When asking patients if they are going to get the vaccine, about half say, “No and I’m not going to do it.” Assuming she’s going to be angry, they add, “I’m so sorry if this bothers you!”

Miss Fields replies, “It’s okay, honey. I don’t intend to do that either.

Her gut tells her to believe a video someone sent her from a far-right disinformation group, in which a rant says studies have shown vaccines cause plaques in the brain.

Like others here, she is wary of Bill Gates’ involvement in vaccine development. One evening at supper, Dr.

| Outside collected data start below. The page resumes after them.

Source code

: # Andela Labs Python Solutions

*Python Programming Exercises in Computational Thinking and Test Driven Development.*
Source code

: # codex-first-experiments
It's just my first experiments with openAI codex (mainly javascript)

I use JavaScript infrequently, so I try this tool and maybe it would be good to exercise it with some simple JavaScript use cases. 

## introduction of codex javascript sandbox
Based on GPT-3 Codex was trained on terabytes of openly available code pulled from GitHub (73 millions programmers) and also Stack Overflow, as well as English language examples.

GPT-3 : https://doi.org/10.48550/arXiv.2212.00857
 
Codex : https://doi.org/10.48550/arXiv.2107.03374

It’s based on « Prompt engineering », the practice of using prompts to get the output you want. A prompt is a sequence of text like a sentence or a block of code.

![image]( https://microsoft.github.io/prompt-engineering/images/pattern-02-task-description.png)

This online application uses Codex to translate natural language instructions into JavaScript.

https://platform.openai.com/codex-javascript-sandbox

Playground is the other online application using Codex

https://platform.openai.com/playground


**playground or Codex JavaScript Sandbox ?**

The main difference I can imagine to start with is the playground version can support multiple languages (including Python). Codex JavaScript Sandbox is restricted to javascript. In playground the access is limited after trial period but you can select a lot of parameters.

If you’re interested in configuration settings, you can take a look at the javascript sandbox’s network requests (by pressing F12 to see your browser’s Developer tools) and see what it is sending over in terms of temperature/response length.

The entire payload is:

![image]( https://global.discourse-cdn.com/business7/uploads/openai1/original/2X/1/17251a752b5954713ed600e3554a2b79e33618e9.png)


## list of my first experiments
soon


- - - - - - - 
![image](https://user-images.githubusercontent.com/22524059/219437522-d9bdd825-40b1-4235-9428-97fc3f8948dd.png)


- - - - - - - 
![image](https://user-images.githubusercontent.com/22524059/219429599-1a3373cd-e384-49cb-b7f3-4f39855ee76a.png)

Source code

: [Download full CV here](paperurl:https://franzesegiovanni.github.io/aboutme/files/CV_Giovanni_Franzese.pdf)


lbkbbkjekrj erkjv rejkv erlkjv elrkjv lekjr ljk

Theo Hensley, a vaccine promoter in his office, retorted, “I don’t know Bill Gates but I know Dolly Parton gave a million dollars. (Ms. Parton is Northeast Tennessee’s favorite girl.)

“Well, she’s probably fine,” admitted Miss Fields.

“When someone pushes something really hard, I sit down, because I don’t like people saying to me, ‘This is what you have to do,’” said Miss Fields. Echoing many others, she added, “I have to do my own research.”

At this time, it does not encourage or discourage patients from getting vaccinated.

The day the Fletchers, the retired couple, discussed the vaccine with their family doctor, Dr Daniel Lewis, was the first anniversary of the day he was put on a ventilator with a severe case of Covid.

Dr Lewis, 43, was hospitalized for over a month. He was so seriously ill that he recorded farewell messages for his five children.